Life, the universe and everything
13 December 2022
What do we owe people in the future, what's the purpose of the universe and what are the connections between the two? These huge, perennial questions are the focus of Professor Tim Mulgan’s distinguished and extensive research.
A professor of philosophy in the Faculty of Arts at the University of Auckland, Dr Mulgan is the 2022 recipient of the Humanities Aronui Medal from the Royal Society Te Apārangi.
He says thinking about how we can extend current ethical thinking, which focuses on what we owe to one another, to cover the many new ways in which we can influence the lives of future people involves “fascinating philosophical puzzles” driven by the fact that the very existence and identity of future people depend on our present decisions.
“Can you harm someone by your actions if they would otherwise never have existed at all, for example? And there is also the pressing, practical question of how we should balance the interests of people in the present against the interests of those in the future.”
His research on cosmic purpose arose indirectly from a teaching experience at the University of Auckland.
“In 2003 I was teaching a course on the existence of God in our first-year metaphysics course (PHIL 100). We worked our way through a series of arguments for and against the existence of God that have been central to Western philosophy for much of the last 2000 years.
“Looking at these arguments in quick succession, I was struck by the thought that, even if they succeed, most traditional theist arguments only enable us to conclude that there is a God of some kind, while these same arguments would also only prove there is not a God who cares about us.
“This leaves open a third alternative: that there is a God (or other source of cosmic purpose), but that we are irrelevant to that purpose. This thought eventually led to my 2015 book Purpose in the Universe.”
He says the connection between the two projects is that a particular challenge in the field of future ethics is motivation.
“How can we motivate present people to make the sacrifices that we owe to future people? My tentative answer is that we need the human future to link our own lives in meaningful ways to the purpose of the universe.”
One strand of his research imagines possible futures – damaged by climate change or facing imminent extinction – and asks how philosophers living in those futures might respond to our current philosophy and behaviour.
“The purpose of these thought experiments is to see our present values and priorities from the outside.”
All his research is informed by teaching, he says.
“Like many academic disciplines, philosophy can easily descend into technicalities and jargon that lose touch with reality. It’s very good to have to explain to a room (or Zoom) full of young people why these abstract theories and thinkers matter.”
The Humanities Aronui medal is awarded annually for “for research or innovative work of outstanding merit” in the field and in a pleasing connection, Professor Mulgan says previous recipients have included two of his teachers at the University of Otago (Professors Alan Musgrave and Jim Flynn) and three colleagues from the Faculty of Arts: Distinguished Professor Brian Boyd, Professor Selina Tusitala Marsh and last year’s recipient, Professor Annie Goldson.
How can we motivate present people to make the sacrifices that we owe to future people? My tentative answer is that we need the human future to link our own lives in meaningful ways to the purpose of the universe.

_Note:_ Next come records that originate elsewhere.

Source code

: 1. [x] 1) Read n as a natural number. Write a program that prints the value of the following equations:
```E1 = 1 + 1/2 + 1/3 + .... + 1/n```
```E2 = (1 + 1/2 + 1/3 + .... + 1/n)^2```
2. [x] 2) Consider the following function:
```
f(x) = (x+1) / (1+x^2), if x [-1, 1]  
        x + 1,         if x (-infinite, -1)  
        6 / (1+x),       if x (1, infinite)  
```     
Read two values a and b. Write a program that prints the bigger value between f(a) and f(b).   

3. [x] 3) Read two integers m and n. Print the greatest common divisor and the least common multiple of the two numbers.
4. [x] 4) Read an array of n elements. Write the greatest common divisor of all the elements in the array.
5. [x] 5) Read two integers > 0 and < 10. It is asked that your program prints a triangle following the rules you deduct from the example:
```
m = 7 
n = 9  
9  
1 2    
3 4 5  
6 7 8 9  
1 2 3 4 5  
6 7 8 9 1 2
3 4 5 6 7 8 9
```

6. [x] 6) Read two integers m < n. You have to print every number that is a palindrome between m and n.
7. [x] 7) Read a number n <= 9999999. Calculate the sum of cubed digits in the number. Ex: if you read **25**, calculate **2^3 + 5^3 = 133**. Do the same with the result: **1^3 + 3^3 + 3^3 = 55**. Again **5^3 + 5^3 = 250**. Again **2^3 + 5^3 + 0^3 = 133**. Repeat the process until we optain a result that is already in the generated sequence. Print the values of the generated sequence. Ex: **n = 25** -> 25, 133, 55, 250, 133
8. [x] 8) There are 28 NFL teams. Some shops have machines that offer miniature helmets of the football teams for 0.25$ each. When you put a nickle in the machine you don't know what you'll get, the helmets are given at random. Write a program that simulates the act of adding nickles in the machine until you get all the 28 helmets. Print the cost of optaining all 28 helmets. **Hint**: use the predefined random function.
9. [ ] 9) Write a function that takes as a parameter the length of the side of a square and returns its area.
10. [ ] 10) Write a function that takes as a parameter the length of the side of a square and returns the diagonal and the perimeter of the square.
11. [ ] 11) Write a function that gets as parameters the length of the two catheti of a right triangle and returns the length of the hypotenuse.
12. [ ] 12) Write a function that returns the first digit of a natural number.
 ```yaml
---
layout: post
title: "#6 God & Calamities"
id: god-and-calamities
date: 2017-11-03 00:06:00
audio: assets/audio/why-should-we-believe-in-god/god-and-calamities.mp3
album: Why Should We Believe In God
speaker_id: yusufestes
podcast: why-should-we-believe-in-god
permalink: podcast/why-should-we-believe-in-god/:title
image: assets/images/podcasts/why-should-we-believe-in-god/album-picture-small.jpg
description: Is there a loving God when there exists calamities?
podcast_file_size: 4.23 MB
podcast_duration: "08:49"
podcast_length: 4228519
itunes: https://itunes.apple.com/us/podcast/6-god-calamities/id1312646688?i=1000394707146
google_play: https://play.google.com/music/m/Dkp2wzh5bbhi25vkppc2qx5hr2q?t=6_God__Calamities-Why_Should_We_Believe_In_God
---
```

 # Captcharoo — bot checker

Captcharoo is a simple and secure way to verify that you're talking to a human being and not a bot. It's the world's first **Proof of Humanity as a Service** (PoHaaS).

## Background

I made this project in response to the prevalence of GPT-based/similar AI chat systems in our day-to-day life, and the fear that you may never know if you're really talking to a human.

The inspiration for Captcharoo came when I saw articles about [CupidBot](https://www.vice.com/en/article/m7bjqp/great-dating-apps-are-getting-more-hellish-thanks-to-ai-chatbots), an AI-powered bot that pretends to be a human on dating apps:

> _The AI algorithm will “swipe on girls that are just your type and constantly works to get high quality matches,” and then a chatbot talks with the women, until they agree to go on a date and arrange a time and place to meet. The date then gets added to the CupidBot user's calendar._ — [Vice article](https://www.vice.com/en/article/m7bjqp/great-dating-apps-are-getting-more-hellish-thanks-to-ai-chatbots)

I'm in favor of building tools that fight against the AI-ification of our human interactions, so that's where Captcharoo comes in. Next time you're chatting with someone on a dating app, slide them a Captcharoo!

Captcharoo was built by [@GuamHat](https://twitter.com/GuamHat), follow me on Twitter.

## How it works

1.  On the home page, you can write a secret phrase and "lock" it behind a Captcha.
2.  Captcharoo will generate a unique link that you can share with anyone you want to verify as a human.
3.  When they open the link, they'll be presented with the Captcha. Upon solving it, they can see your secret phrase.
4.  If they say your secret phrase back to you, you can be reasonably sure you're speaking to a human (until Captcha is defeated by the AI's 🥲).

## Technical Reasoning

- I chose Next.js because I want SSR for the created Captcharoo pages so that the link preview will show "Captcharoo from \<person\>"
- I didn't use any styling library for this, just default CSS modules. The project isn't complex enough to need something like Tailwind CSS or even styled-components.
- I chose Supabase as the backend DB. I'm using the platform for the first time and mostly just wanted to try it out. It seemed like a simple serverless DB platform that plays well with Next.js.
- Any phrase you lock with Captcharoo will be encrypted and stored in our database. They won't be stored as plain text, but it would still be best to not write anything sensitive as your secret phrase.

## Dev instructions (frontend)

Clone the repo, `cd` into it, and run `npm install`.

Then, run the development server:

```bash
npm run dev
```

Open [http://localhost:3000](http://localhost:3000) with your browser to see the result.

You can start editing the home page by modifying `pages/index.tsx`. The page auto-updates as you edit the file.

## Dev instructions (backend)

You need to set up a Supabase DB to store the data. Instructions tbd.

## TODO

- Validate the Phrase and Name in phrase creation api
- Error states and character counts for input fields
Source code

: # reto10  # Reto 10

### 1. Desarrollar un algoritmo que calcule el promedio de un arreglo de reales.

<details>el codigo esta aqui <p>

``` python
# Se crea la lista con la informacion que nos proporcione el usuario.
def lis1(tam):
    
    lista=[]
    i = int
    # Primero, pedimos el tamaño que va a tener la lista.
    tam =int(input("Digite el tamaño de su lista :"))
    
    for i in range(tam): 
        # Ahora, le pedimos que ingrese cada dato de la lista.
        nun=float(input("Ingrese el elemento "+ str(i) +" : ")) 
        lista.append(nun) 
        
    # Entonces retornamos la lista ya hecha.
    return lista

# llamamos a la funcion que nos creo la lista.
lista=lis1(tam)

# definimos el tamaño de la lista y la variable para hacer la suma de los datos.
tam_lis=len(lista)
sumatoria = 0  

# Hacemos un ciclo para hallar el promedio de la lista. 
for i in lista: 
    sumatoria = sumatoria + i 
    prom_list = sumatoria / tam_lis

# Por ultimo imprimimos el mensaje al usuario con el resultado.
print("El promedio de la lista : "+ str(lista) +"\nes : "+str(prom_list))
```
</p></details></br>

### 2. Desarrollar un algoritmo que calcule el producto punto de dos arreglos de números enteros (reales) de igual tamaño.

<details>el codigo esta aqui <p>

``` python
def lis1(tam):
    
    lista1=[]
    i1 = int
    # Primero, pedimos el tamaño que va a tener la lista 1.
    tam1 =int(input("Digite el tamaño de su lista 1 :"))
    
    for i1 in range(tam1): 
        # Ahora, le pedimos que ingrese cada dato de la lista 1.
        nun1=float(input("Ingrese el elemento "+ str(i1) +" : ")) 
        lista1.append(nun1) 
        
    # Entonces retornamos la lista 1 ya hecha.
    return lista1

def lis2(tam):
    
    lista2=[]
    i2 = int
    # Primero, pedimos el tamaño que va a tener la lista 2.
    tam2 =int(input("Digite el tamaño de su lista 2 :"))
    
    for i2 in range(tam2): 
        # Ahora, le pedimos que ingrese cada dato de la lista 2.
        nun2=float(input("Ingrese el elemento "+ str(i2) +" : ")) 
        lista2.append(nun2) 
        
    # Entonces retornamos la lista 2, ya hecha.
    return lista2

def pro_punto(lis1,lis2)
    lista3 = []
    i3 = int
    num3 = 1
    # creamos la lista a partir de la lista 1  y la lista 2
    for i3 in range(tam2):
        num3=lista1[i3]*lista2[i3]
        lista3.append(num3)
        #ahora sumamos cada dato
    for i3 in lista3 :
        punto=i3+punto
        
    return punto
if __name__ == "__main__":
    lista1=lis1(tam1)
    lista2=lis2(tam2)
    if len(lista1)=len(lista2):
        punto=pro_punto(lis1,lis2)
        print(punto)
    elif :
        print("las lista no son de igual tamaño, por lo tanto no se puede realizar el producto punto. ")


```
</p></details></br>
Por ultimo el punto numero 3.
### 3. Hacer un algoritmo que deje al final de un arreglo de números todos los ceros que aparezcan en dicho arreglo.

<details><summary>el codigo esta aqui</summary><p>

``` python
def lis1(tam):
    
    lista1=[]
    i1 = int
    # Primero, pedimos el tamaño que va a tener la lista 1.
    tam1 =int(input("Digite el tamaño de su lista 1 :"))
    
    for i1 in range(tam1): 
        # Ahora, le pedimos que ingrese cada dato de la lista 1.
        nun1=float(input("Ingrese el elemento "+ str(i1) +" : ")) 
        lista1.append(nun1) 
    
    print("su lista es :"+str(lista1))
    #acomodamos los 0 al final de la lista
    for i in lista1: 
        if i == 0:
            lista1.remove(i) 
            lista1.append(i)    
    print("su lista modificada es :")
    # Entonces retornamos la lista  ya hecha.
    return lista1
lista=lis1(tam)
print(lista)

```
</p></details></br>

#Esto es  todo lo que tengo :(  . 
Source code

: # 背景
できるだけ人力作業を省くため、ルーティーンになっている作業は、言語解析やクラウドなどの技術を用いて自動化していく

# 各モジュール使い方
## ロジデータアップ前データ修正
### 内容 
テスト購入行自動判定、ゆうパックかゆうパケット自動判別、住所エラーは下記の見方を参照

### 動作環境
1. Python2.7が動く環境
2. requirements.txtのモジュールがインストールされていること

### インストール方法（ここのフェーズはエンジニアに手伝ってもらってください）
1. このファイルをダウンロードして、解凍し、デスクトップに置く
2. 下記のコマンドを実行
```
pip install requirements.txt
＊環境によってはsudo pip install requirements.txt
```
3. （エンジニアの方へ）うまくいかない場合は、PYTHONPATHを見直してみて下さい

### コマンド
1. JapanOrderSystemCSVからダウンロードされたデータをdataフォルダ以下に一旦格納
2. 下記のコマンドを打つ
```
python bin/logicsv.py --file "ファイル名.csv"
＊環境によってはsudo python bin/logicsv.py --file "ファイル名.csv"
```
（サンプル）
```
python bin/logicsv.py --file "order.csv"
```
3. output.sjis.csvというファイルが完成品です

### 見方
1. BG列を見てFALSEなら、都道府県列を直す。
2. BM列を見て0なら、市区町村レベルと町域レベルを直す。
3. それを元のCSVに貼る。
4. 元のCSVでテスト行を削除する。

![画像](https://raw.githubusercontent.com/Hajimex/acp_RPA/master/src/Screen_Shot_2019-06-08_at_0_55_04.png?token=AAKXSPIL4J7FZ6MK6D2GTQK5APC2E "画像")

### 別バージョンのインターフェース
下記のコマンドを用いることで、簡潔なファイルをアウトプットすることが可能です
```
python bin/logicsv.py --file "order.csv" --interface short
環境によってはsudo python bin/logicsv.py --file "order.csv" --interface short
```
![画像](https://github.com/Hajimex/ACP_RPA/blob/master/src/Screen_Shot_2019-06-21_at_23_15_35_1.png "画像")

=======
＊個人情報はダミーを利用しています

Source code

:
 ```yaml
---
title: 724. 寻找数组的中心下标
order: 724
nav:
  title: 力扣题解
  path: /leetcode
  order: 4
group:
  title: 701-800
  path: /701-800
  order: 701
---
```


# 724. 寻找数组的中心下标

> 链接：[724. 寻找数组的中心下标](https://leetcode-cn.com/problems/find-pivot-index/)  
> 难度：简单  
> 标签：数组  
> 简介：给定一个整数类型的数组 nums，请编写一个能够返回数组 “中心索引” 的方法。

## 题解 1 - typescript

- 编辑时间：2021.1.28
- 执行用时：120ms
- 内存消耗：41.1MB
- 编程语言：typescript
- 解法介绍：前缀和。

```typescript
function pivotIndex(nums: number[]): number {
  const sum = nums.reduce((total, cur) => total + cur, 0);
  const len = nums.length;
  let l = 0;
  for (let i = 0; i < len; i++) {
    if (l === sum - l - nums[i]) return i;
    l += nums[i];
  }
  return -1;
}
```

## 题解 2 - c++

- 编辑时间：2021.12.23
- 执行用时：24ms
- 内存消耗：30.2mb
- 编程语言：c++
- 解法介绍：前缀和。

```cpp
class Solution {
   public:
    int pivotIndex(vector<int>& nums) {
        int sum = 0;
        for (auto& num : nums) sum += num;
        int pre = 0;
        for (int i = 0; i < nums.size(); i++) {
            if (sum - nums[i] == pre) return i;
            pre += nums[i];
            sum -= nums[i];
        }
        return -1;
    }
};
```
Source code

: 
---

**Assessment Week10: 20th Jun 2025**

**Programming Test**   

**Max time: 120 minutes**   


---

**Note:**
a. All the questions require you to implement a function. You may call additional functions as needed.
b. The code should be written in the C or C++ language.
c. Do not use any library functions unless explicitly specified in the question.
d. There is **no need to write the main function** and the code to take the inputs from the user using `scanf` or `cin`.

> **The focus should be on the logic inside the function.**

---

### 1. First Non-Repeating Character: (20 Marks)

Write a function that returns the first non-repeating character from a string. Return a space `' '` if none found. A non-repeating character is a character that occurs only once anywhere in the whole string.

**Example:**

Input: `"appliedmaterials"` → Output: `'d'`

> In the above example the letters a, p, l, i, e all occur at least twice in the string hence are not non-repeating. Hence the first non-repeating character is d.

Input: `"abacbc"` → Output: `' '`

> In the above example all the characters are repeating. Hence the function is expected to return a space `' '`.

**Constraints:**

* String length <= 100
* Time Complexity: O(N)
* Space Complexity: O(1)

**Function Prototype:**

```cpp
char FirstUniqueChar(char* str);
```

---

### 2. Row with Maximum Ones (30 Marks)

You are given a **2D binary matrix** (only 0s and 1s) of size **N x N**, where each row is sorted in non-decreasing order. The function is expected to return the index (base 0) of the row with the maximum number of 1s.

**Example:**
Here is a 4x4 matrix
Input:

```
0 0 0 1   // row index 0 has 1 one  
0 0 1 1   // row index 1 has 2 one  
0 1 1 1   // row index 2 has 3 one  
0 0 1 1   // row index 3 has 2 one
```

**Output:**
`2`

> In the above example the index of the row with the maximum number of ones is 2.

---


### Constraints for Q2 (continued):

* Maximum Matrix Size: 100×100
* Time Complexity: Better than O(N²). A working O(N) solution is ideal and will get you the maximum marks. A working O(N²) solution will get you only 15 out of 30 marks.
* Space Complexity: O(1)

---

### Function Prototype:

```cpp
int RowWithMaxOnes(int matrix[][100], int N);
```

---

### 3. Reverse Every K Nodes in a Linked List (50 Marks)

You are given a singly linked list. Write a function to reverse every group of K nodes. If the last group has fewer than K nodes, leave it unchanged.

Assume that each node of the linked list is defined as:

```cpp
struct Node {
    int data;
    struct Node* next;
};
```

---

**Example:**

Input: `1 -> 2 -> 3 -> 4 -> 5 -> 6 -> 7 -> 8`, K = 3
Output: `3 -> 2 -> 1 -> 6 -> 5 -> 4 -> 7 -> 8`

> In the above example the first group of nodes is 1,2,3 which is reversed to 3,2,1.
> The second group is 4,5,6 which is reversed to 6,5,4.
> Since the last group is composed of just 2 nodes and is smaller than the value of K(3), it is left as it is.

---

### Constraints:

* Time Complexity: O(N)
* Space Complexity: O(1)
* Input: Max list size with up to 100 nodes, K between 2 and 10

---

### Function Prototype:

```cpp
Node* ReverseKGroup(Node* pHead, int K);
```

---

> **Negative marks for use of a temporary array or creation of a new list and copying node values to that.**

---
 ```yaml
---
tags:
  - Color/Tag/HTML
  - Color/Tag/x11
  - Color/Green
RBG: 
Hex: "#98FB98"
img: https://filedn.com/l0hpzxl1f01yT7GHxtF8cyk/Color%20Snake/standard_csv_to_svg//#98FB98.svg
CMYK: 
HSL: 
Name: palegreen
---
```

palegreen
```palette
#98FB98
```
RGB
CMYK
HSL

His medal’s citation refers to his “prolific, original, and influential contributions to moral philosophy, philosophy of religion, and political philosophy” which “exemplify excellence in the humanities”.
“Unified by the search for a convincing philosophical account of future ethics, [Professor Mulgan’s] work has shaped current academic debates in philosophy and significantly influenced scholarship in other disciplines including theology, development studies, environmental studies, and political theory.”
Professor Mulgan has published six sole-authored monographs and 50 sole-authored chapters and articles with leading academic presses. In recognition of his exceptional scholarship, he is regularly invited to deliver plenary addresses at international conferences and contribute to prestigious edited collections.
He was appointed Professor of Moral and Political Philosophy at the University of St Andrews, a world-renowned philosophy department, in 2005 and still retains a part-time position there.
He has edited The Philosophical Quarterly, a leading philosophy journal, and won a Laurance Rockefeller Fellowship at the Princeton University Centre for Human Values.
He grew up in Dunedin, where his parents were both academics at the University of Otago. He studied philosophy at Otago and later went on to Oxford on a Commonwealth Scholarship, where he wrote a doctoral thesis on what affluent people owe to distant strangers.
He has taught at the Universities of Otago and St Andrews and is currently a professor in the School of Humanities at Auckland.